- Assignment: Copies of all lines containing the string "media" are needed from the data below.
* * * * * * *
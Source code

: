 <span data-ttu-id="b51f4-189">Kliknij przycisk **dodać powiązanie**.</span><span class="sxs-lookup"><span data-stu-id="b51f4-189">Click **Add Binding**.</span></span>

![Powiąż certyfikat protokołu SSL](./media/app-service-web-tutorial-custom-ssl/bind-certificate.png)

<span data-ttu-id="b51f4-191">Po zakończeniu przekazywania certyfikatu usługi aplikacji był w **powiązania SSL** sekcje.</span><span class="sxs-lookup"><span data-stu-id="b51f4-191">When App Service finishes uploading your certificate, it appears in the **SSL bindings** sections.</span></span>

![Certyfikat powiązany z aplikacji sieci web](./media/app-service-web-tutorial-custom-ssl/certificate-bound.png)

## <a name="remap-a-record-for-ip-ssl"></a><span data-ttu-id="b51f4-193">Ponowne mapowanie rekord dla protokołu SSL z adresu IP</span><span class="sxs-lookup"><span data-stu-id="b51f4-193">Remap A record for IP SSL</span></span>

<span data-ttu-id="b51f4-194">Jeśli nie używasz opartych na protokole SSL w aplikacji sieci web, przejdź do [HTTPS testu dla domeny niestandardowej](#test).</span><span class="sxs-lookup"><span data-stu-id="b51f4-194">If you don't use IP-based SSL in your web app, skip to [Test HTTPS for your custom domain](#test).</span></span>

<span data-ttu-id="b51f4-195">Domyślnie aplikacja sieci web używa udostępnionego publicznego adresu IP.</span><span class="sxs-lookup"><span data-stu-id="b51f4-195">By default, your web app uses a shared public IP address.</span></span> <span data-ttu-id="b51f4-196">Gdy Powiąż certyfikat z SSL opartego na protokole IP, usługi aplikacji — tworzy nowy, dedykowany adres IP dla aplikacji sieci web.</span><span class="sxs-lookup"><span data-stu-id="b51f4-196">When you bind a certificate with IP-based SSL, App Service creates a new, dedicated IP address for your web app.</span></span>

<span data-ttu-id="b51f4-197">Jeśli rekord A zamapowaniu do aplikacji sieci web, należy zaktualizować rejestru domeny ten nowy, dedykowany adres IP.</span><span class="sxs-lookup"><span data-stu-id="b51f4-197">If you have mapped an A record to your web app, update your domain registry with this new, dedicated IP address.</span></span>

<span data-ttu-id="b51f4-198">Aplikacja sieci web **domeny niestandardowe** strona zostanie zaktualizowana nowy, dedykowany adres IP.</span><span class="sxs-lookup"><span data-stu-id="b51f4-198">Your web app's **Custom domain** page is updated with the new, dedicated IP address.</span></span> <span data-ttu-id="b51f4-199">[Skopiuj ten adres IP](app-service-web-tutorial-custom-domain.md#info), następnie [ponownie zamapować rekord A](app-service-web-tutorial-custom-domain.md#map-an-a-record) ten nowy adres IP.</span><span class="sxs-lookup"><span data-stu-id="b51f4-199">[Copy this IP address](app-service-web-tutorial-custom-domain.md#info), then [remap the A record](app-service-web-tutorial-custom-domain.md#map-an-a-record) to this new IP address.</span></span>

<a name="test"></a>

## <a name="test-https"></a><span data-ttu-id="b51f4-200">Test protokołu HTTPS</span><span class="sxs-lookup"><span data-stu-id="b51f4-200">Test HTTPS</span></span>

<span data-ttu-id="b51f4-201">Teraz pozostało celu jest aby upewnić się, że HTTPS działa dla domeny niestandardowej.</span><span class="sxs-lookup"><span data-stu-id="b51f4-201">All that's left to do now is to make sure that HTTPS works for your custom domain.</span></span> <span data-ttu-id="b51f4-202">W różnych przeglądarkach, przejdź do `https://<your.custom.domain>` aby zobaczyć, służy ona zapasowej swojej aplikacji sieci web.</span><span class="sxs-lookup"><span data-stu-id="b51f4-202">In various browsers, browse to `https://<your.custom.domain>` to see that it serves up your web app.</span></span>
* * * * * * *
- Task response:
![Powiąż certyfikat protokołu SSL](./media/app-service-web-tutorial-custom-ssl/bind-certificate.png)
![Certyfikat powiązany z aplikacji sieci web](./media/app-service-web-tutorial-custom-ssl/certificate-bound.png)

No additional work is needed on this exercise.